But we are losing sight of May-time-of that period when, obeying the secret impulses of our nature, we would establish a general National Jubilee a great and refreshing Sunday for enervating labour. We have said that locomotion is become inseparable from our ideas of holiday keeping. This we note as a good and promising sign. Intersected as our land is with railways-covered as our seas are with steamers-we should wish to see our May festival become a grand and instructive pilgrimage time. It is good for man to run among his fellows-to see distant spots-to become acquainted with new and untrodden localities. Travel is a glorious pill for purging nonsense. The lion of the country coterie has the conceit taken out of him by London's cold shoulder. The prejudice-stuffed John Bull, who hates the French for eating frogs and wearing wooden shoes, very soon becomes ashamed of his cherished opinions, if he airs them on the other side of the water. The townsman has much to learn from the countryman-the countryman from the townsman. Let them mingle as often as may be. Whisk your agricultural population amid the chimneys of the regions of iron and cotton. Bring the sooty men of the forge, and the pale men of the loom, amid ploughs and harrows.
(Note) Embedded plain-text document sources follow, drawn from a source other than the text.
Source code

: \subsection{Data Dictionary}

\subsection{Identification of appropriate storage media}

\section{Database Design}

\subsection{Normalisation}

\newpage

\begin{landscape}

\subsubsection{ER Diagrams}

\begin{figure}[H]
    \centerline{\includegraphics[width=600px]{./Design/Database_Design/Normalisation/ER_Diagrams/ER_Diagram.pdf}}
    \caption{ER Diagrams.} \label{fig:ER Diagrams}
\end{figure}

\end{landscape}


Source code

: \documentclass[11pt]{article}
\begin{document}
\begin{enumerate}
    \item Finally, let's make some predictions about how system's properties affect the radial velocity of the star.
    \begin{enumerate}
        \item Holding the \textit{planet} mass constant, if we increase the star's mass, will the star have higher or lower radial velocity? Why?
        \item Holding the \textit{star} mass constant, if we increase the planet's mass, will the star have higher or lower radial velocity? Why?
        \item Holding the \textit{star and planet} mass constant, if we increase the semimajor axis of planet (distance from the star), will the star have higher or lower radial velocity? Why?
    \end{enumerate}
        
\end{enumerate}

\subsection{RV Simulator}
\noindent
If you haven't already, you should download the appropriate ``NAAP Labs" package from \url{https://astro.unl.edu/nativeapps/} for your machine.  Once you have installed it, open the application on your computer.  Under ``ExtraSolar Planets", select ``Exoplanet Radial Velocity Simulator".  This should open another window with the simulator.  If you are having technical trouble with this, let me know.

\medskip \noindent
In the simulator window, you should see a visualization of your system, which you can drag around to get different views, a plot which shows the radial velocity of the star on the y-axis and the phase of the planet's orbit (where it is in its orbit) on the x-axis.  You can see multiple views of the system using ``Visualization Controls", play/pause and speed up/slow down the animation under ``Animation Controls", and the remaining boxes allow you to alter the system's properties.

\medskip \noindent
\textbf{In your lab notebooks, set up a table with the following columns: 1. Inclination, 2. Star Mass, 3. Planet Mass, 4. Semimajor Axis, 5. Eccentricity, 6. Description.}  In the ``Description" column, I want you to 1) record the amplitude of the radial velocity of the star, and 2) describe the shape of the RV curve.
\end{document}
The change will do both good-will inspire both with new ideas-will kill old prejudices will make people think less of themselves and more of their neighbours. We have had too much class warfare lately. The country has been too long and too fiercely set against the town. Now that a peace seems likely to be at hand, we would cement the alliance with personal intercourse. We should like to see the man of Lancashire shake

hands with the man of Somersetshire. We would have the ruddy tenant of 500 arable acres conducting the weaver-freed for a space from the roar of the engine and the clatter of the powerloom-around the rustic homestead; and again, it would as much delight us to see a friendly lex talionis practised by the operative of the north in conducting, in his turn, his country acquaintance from engine to furnace from mill to Mechanics' Institute. Now, this is much more than mere dreaming. It would have been but idle imaginings were it not for steam; but, thank Heaven, we now wield a power which twenty years ago we wot not of-a power which is working a greater revolution than ever was rung in by elang of tocsin, or baptized in the blood of kings.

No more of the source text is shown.